When I hear of a solar flare on the news, I check the conditions. This time, the NOAA-POES gave the solar storm a rating of 10, which should show auroral activity as far south as 51 degrees magnetic. Moonrise was not until dawn, and the skies were clear. The weather was hot and humid, so I expected a lot of haze, and as the daylight ended, high cirrus clouds were moving in. Regardless, the opportunity was there.
Since I love water, especially for night shots, I headed for a friends place on St. Georges Lake, Ontario, arriving just before dusk. After being fed (lovely people!), I set up, framing a north-facing shot across the lake, and waited. If you are unfamiliar with Ontario woods on hot, humid summer nights, let me take a moment to tell you. The flying insects are loud. There are so many the buzzing noise is almost deafening. As the perspiration soaks your hair, and the mosquitos feed, you still have to concentrate on your shot. The exposure is manually controlled using a release (3 minutes), and the focus is manual (at infinity) so you have to frame and focus before it is dark. Be careful not to change any of the lens settings while batting away the bugs. And the fireflies! All those pretty little flashes of light in front of your camera mean that you will spend hours with the spot-healing brush to get rid of the annoying little green specks. Well darkness has fallen, and the sky is getting darker. Now to wait!
Two hours later, the high altitude haze is increasing, and although stars are still visible, an astronomer would describe the sky conditions as 'poor seeing'. As midnight approaches, clouds are beginning to move in, and no aurora is visible to the eye. Has the trip been wasted? Not at all.
I have a beautiful view of the lake, and I take the shot.

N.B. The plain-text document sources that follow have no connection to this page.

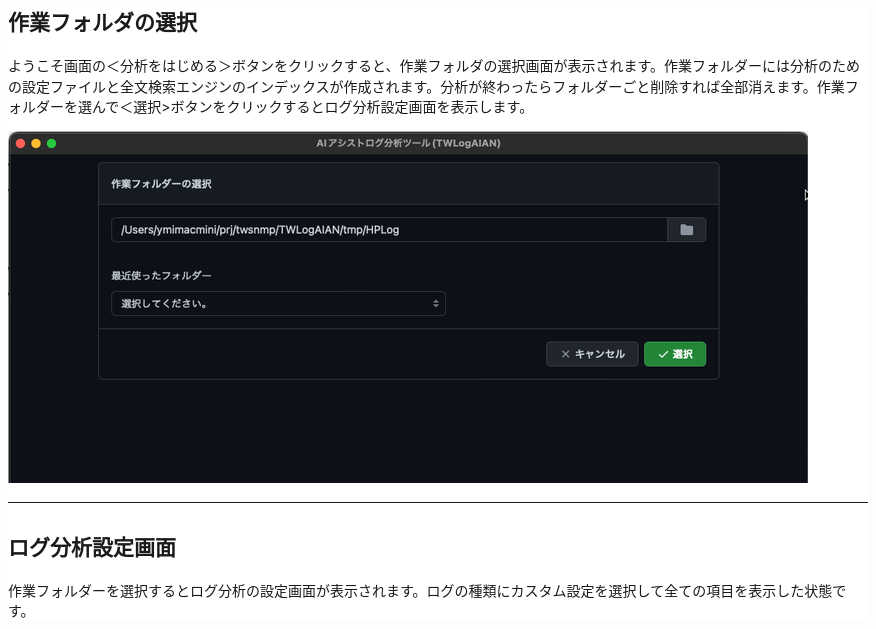 ## 作業フォルダの選択

ようこそ画面の＜分析をはじめる＞ボタンをクリックすると、作業フォルダの選択画面が表示されます。作業フォルダーには分析のための設定ファイルと全文検索エンジンのインデックスが作成されます。分析が終わったらフォルダーごと削除すれば全部消えます。作業フォルダーを選んで＜選択>ボタンをクリックするとログ分析設定画面を表示します。

![bg right w:600](./images/2022-05-22_09-30-12.png)


---

## ログ分析設定画面

作業フォルダーを選択するとログ分析の設定画面が表示されます。ログの種類にカスタム設定を選択して全ての項目を表示した状態です。
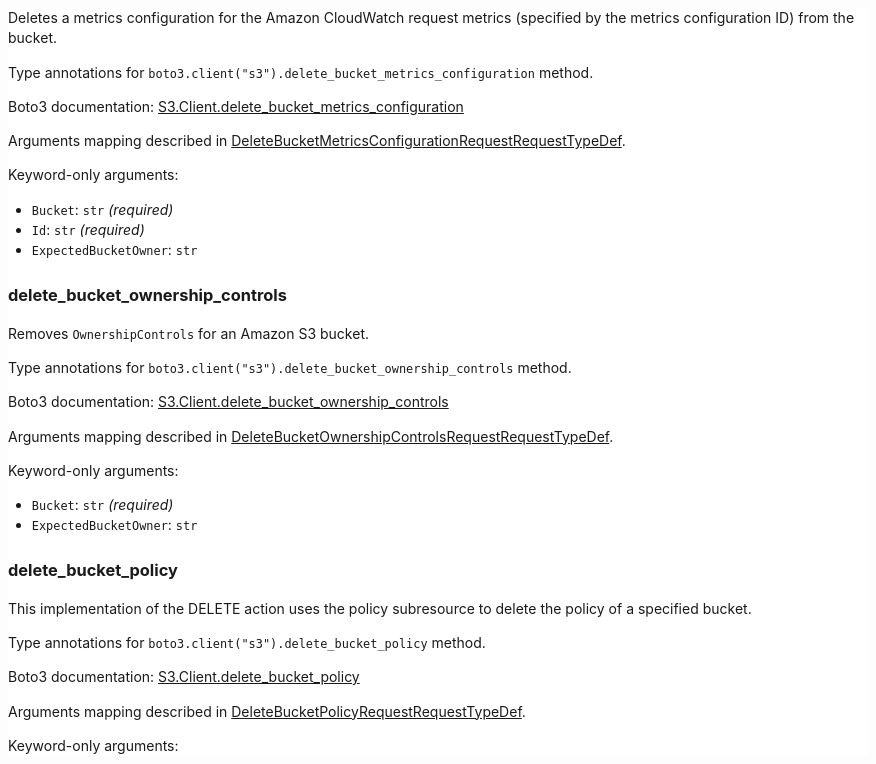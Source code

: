 Deletes a metrics configuration for the Amazon CloudWatch request metrics
(specified by the metrics configuration ID) from the bucket.

Type annotations for `boto3.client("s3").delete_bucket_metrics_configuration`
method.

Boto3 documentation:
[S3.Client.delete_bucket_metrics_configuration](https://boto3.amazonaws.com/v1/documentation/api/latest/reference/services/s3.html#S3.Client.delete_bucket_metrics_configuration)

Arguments mapping described in
[DeleteBucketMetricsConfigurationRequestRequestTypeDef](./type_defs.md#deletebucketmetricsconfigurationrequestrequesttypedef).

Keyword-only arguments:

- `Bucket`: `str` *(required)*
- `Id`: `str` *(required)*
- `ExpectedBucketOwner`: `str`

<a id="delete\_bucket\_ownership\_controls"></a>

### delete_bucket_ownership_controls

Removes `OwnershipControls` for an Amazon S3 bucket.

Type annotations for `boto3.client("s3").delete_bucket_ownership_controls`
method.

Boto3 documentation:
[S3.Client.delete_bucket_ownership_controls](https://boto3.amazonaws.com/v1/documentation/api/latest/reference/services/s3.html#S3.Client.delete_bucket_ownership_controls)

Arguments mapping described in
[DeleteBucketOwnershipControlsRequestRequestTypeDef](./type_defs.md#deletebucketownershipcontrolsrequestrequesttypedef).

Keyword-only arguments:

- `Bucket`: `str` *(required)*
- `ExpectedBucketOwner`: `str`

<a id="delete\_bucket\_policy"></a>

### delete_bucket_policy

This implementation of the DELETE action uses the policy subresource to delete
the policy of a specified bucket.

Type annotations for `boto3.client("s3").delete_bucket_policy` method.

Boto3 documentation:
[S3.Client.delete_bucket_policy](https://boto3.amazonaws.com/v1/documentation/api/latest/reference/services/s3.html#S3.Client.delete_bucket_policy)

Arguments mapping described in
[DeleteBucketPolicyRequestRequestTypeDef](./type_defs.md#deletebucketpolicyrequestrequesttypedef).

Keyword-only arguments:

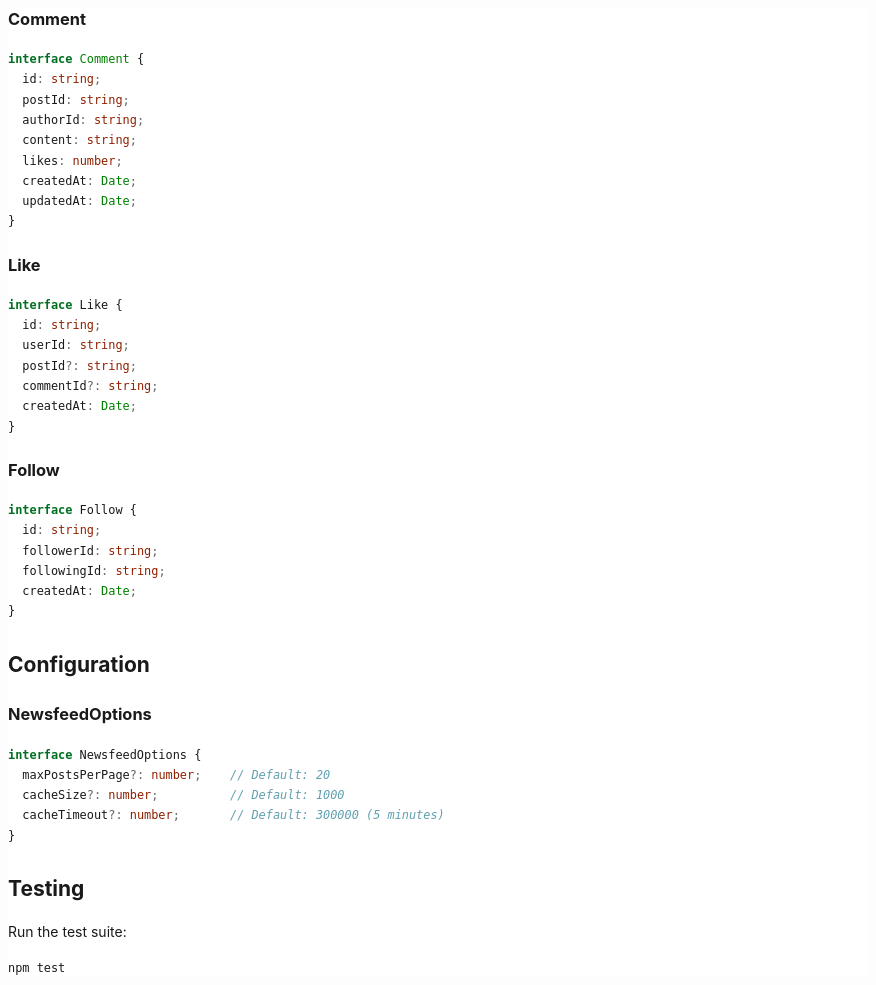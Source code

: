 ### Comment
```typescript
interface Comment {
  id: string;
  postId: string;
  authorId: string;
  content: string;
  likes: number;
  createdAt: Date;
  updatedAt: Date;
}
```

### Like
```typescript
interface Like {
  id: string;
  userId: string;
  postId?: string;
  commentId?: string;
  createdAt: Date;
}
```

### Follow
```typescript
interface Follow {
  id: string;
  followerId: string;
  followingId: string;
  createdAt: Date;
}
```

## Configuration

### NewsfeedOptions
```typescript
interface NewsfeedOptions {
  maxPostsPerPage?: number;    // Default: 20
  cacheSize?: number;          // Default: 1000
  cacheTimeout?: number;       // Default: 300000 (5 minutes)
}
```

## Testing

Run the test suite:

```bash
npm test
```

The camera gives me the answer. Behind the haze is a delicate green light, backlighting the diffuse cloud and reflecting off the water. It is so dim that it can only be detected with the camera. I may not have a shot of the aurora, but I do have a unique shot of St Georges Lake under soft auroral light.
Not every field trip yields the shots you expect, and each session teaches you something new. You begin to appreciate the efforts of others when you experience things for yourself. Most unusual shots are unique because others avoid the effort and discomfort necessary to be there to make the image.
If you see a style of photography you wish to emulate, be aware of the effort required, and be willing to make that effort. You will be rewarded.
(For the technophile, image shot in camera-raw using Canon 5D II at 28mm f3.5, using an exposure of 200 sec at ISO 800.)